HOW TO COMPLETE THIS TASK:
Which lines run from the start of the material below through the line containing "They are also"? Retype them exactly, pictures excluded.

[[ PROVIDED ENTRIES, beginning ]]

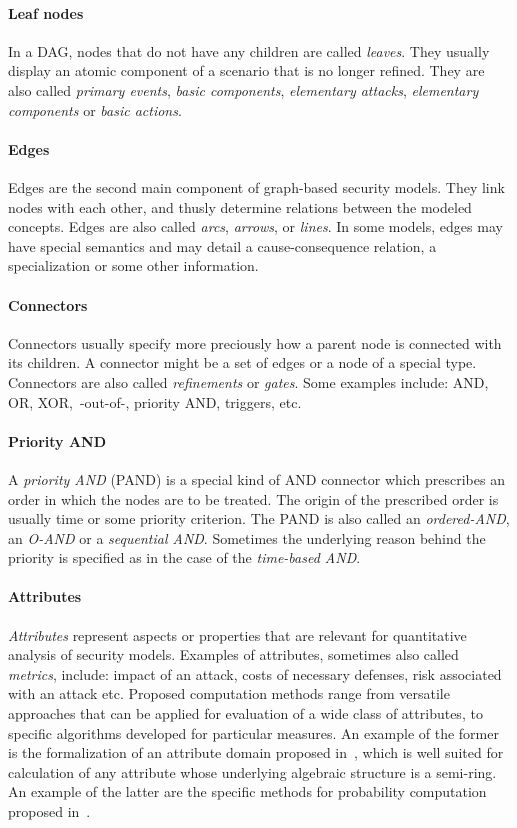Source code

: \documentclass[a4paper]{article}
\begin{document}
\paragraph{Leaf nodes}
In a DAG, nodes that do not have any children are called \emph{leaves}. They
usually display an atomic component of a scenario that is no longer refined.
They are also called \emph{primary events}, \emph{basic components},
\emph{elementary attacks}, \emph{elementary components} or \emph{basic actions}.

\paragraph{Edges}
Edges are the second main component of graph-based security models. They link
nodes with each other, and thusly determine relations between the modeled
concepts. Edges are also called \emph{arcs}, \emph{arrows}, or \emph{lines}. In
some models, edges may have special semantics and may detail a cause-consequence
relation, a specialization or some other information.

\paragraph{Connectors}
Connectors usually specify more preciously how a parent node is connected with
its children. A connector might be a set of edges or a node of a special type. 
Connectors are also called \emph{refinements} or \emph{gates}. Some examples 
include: AND, OR, XOR,~-out-of-, priority AND, triggers, etc.

\paragraph{Priority AND}
A \emph{priority AND} (PAND) is a special kind of AND connector which prescribes
an order in which the nodes are to be treated. The origin of the prescribed
order is usually time or some priority criterion. The PAND is also called an
\emph{ordered-AND}, an \emph{O-AND} or a \emph{sequential AND}. Sometimes the
underlying reason behind the priority is specified as in the case of the
\emph{time-based AND}.

\paragraph{Attributes}
\emph{Attributes} represent aspects or properties that are relevant for
quantitative analysis of security models. Examples of attributes, sometimes also
called \emph{metrics}, include: impact of an attack, costs of necessary
defenses, risk associated with an attack etc. Proposed computation methods range
from versatile approaches that can be applied for evaluation of a wide class of
attributes, to specific algorithms developed for particular measures. An 
example of the former is the formalization of an attribute domain proposed 
in~\cite{MaOo}, which is well suited for calculation of any attribute whose 
underlying algebraic structure is a semi-ring. An example of the latter are the 
specific methods for probability computation proposed in~\cite{Yage}.
\end{document}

[[ PROVIDED ENTRIES, end ]]

YOUR SOLUTION:
Source code

: \documentclass[a4paper]{article}
\begin{document}
\paragraph{Leaf nodes}
In a DAG, nodes that do not have any children are called \emph{leaves}. They
usually display an atomic component of a scenario that is no longer refined.
They are also called \emph{primary events}, \emph{basic components},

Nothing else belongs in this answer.